* Work to be completed
Look through the records that follow. Copy every line containing the word "sino".

[Input Boundary: Start]

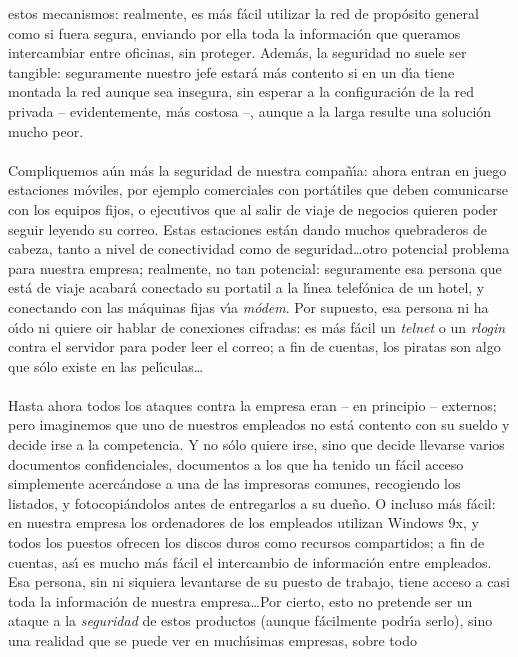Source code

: estos mecanismos: realmente, es m\'as f\'acil utilizar la red de prop\'osito
general como si fuera segura, enviando por ella toda la informaci\'on que 
queramos intercambiar entre oficinas, sin proteger. Adem\'as, la seguridad no
suele ser tangible: seguramente nuestro jefe estar\'a m\'as contento si en un
d\'{\i}a tiene montada la red aunque sea insegura, sin esperar a la 
configuraci\'on de la red privada -- evidentemente, m\'as costosa --, aunque a 
la larga resulte una soluci\'on mucho peor.\\
\\Compliquemos a\'un m\'as la seguridad de nuestra compa\~n\'{\i}a: ahora entran
en juego estaciones m\'oviles, por ejemplo comerciales con port\'atiles que
deben comunicarse con los equipos fijos, o ejecutivos que al salir de viaje
de negocios quieren poder seguir leyendo su correo. Estas estaciones est\'an 
dando muchos quebraderos de cabeza, tanto a nivel de conectividad como de 
seguridad\ldots otro potencial problema para nuestra empresa; realmente, no tan
potencial: seguramente esa persona que est\'a de viaje acabar\'a conectado su
portatil a la l\'{\i}nea telef\'onica de un hotel, y conectando con las 
m\'aquinas fijas v\'{\i}a {\it m\'odem}. Por supuesto, esa persona ni ha 
o\'{\i}do ni quiere oir hablar de conexiones cifradas: es m\'as f\'acil un {\it 
telnet} o un {\it rlogin} contra el servidor para poder leer el correo; a fin
de cuentas, los piratas son algo que s\'olo existe en las pel\'{\i}culas\ldots\\
\\Hasta ahora todos los ataques contra la empresa eran -- en principio -- 
externos; pero imaginemos que uno de nuestros empleados no est\'a contento con
su sueldo y decide irse a la competencia. Y no s\'olo quiere irse, sino que
decide llevarse varios documentos confidenciales, documentos a los que ha tenido
un f\'acil acceso simplemente acerc\'andose a una de las impresoras comunes,
recogiendo los listados, y fotocopi\'andolos antes de entregarlos a su due\~no.
O incluso m\'as f\'acil: en nuestra empresa
los ordenadores de los empleados utilizan Windows 9x, y todos los puestos
ofrecen los discos duros como recursos compartidos; a fin de cuentas, as\'{\i}
es mucho m\'as f\'acil el intercambio de informaci\'on entre empleados. Esa
persona, sin ni siquiera levantarse de su puesto de trabajo, tiene acceso a casi
toda la informaci\'on de nuestra empresa\ldots Por cierto, esto no pretende ser
un ataque a la {\it seguridad} de estos productos (aunque f\'acilmente 
podr\'{\i}a serlo),
sino una realidad que se puede ver en much\'{\i}simas empresas, sobre todo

[Input Boundary: End]

* Exercise output
su sueldo y decide irse a la competencia. Y no s\'olo quiere irse, sino que
sino una realidad que se puede ver en much\'{\i}simas empresas, sobre todo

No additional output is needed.